Task directions:
Give back, word for word, the lines in the listing below from the one holding "NO STATUTE OF" down to the one holding "JUDGMENT WENT FOR", both ends included.

Available data:
↓↓↓

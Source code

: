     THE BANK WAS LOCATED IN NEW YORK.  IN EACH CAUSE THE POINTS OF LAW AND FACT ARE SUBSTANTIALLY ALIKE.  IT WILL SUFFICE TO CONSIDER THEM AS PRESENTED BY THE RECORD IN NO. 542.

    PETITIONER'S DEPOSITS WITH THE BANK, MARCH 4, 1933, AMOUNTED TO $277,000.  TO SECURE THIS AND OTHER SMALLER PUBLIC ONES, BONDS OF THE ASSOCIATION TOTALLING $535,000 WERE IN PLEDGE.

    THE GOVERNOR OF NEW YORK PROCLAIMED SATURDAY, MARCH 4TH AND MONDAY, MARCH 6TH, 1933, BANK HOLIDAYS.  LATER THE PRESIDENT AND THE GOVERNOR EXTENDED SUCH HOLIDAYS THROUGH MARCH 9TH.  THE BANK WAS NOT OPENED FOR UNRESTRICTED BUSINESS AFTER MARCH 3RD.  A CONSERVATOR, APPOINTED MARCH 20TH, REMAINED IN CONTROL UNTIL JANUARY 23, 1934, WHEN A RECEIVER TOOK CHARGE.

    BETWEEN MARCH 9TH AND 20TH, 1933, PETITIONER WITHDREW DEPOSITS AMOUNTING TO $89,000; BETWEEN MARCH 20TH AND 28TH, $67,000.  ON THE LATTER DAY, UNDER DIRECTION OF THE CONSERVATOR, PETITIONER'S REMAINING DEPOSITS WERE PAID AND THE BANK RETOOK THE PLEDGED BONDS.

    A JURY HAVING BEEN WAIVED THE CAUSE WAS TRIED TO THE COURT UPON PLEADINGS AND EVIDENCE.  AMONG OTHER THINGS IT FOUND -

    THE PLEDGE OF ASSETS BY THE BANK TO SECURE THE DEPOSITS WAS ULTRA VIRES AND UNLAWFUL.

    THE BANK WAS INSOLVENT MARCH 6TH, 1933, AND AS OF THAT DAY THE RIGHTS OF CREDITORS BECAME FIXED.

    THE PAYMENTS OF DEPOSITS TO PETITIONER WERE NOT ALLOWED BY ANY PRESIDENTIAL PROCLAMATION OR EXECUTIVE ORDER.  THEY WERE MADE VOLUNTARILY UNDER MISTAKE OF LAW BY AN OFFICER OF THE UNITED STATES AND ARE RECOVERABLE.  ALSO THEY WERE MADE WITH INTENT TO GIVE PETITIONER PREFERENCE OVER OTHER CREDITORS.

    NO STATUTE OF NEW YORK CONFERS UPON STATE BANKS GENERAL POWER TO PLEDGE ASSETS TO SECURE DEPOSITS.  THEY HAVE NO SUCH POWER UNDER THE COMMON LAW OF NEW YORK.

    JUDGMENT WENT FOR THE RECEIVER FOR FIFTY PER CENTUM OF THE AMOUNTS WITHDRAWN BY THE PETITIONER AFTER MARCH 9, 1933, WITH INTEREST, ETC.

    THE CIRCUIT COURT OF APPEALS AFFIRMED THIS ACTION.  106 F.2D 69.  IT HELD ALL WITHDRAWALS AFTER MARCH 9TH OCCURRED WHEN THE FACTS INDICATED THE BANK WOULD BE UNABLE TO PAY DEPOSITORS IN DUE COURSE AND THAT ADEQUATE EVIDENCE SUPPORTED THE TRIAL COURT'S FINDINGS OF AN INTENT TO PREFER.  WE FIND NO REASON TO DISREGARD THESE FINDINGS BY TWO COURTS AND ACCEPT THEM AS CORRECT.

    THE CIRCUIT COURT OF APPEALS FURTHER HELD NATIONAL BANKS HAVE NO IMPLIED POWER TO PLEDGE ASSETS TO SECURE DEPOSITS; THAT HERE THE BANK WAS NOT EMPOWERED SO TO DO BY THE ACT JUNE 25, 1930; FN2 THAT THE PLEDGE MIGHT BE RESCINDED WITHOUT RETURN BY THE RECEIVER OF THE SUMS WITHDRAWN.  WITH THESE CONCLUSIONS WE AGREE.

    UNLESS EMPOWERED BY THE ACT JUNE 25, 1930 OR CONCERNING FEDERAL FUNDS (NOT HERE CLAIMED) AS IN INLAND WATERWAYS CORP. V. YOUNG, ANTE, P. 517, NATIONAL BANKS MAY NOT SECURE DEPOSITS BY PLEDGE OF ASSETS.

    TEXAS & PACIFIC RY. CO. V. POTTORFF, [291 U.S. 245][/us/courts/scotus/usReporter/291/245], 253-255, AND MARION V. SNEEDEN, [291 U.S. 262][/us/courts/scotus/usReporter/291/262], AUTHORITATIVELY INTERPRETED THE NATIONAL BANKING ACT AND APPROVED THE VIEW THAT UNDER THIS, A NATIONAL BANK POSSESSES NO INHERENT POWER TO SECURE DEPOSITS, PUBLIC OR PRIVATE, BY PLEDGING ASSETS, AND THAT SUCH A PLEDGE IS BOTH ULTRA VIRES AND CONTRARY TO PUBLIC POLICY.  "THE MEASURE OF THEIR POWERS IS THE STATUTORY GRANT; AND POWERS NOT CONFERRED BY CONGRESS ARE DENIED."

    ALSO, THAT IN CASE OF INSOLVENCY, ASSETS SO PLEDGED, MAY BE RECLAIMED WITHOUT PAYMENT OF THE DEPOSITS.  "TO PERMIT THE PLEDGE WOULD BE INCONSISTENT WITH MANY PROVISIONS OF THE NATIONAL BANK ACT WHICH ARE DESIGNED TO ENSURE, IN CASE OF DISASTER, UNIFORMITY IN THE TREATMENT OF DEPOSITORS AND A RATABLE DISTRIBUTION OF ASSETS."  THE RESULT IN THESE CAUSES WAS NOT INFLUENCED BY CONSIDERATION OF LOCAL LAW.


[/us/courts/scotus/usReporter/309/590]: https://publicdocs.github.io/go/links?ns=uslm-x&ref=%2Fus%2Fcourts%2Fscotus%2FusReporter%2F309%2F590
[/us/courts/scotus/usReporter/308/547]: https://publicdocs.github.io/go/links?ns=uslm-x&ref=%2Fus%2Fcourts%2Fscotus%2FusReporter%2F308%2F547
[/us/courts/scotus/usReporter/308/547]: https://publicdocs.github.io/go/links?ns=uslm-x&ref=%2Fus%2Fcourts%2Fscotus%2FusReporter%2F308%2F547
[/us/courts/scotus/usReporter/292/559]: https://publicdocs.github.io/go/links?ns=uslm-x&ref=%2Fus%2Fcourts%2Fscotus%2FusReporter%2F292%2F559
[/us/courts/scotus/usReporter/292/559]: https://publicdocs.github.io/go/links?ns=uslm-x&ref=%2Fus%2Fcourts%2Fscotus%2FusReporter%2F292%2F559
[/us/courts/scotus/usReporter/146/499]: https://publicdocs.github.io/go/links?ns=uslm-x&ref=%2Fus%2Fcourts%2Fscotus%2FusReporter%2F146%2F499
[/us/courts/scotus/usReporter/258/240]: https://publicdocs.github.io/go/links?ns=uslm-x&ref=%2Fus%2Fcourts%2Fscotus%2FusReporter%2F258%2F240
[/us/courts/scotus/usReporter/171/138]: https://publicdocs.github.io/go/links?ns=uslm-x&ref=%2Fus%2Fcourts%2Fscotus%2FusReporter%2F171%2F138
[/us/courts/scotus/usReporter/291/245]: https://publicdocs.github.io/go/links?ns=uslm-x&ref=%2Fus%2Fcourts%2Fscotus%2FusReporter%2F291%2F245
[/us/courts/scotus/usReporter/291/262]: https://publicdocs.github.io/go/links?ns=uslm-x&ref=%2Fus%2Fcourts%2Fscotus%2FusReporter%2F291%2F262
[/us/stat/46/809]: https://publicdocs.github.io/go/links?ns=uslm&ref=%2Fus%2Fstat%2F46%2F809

↑↑↑

Result:
    NO STATUTE OF NEW YORK CONFERS UPON STATE BANKS GENERAL POWER TO PLEDGE ASSETS TO SECURE DEPOSITS.  THEY HAVE NO SUCH POWER UNDER THE COMMON LAW OF NEW YORK.

    JUDGMENT WENT FOR THE RECEIVER FOR FIFTY PER CENTUM OF THE AMOUNTS WITHDRAWN BY THE PETITIONER AFTER MARCH 9, 1933, WITH INTEREST, ETC.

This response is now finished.